PIN presents itself as a mere humanitarian organisation when in reality it is a wolf in disguise, promoting destabilisation of countries’ institutional order through the following means: media manipulation of events, fostering civil disobedience, organising and training protagonists, for example, anti-Cuban leaders and in the violent road blocks in Venezuela. They orchestrate campaigns to distort reality aimed at young people through social networks, like the Cuban Twitter, ‘Zunzuneo’, set up by USAID and exposed by the AP news agency.

Created by PIN, the Europe-Cuba Network ( brings together 22 websites that appear to be clones because of their subversive anti-Cuban profile. These websites belong to NGOs in 12 European countries and pretend to act as human rights advocates; a clear manipulation of a sensitive theme that they distort through a campaign of lies. PIN, that receives part of the US budget through NED, was set up by people with links to US Special Forces, such as Frank Carson from the Center for a Free Cuba and Carlos Alberto Montaner, both of whom have been denounced as CIA agents. Since its foundation this platform has promoted the overthrow of the Cuban Revolution through the adoption of a similar strategy to that pursued by the US government and its special services in the Eastern European countries.

It is true that there are human rights violations in Cuba – but they take place in Cuban territory illegally occupied by the US Naval Base in Guantanamo Bay. A prison that President Obama himself promised to close during his presidential campaign as a result of scandals about torture and human rights violations there.

Europe, along with the rest of the world, is submerged in an economic crisis, with growing unemployment, evictions and migratory crises, to name just a few problems. At the same time, it is ‘normal’ to see police brutally repressing those who try to defend their rights.
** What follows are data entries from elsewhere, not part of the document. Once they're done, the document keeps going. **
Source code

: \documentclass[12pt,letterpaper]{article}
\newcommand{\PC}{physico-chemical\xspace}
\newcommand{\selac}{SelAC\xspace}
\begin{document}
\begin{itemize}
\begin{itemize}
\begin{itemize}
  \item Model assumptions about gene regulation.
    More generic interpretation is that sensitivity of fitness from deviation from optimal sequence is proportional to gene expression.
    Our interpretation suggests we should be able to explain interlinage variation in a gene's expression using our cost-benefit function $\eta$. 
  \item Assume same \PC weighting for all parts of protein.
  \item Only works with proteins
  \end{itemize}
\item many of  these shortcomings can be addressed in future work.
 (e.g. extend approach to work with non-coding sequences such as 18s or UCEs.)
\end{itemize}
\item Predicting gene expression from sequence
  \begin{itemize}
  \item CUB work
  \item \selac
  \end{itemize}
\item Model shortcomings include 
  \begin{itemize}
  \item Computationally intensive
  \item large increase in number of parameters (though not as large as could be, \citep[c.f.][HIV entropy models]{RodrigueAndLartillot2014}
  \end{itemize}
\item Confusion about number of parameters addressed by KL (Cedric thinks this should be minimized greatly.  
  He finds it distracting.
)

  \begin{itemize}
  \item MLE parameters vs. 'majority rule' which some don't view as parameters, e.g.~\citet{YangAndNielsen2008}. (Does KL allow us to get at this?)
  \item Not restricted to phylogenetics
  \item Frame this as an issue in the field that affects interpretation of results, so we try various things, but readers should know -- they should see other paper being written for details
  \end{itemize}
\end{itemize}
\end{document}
Despite 50 years of blockade imposed by the world’s most powerful economy, Cuba has managed to meet the basic needs of all its citizens, including the most fundamental human rights: health, housing, food, education, culture and sport, have been some of the most remarkable sectors. It is not just Cubans who have benefited from the Cuban Revolution’s commitment to human development. At present, Cuba has medical collaborations in 68 countries, involving more than 50,000 health care professionals. In the last 10 years, Cuba has sent 41 medical brigades to 25 nations affected by natural and epidemiological disasters. Under Operación Milagro (Operation Miracle) 2.5 million people in 28 countries have received free (sight restoring) operations. The literacy programme ‘Yo Si Puedo’ (Yes I can) has enabled 7 million people in five continents to learn to read and write. Such facts, real achievements in the field of human rights, should embarrass any NGO, including PIN and its sponsors, who despite having millions of dollars continue to waste them.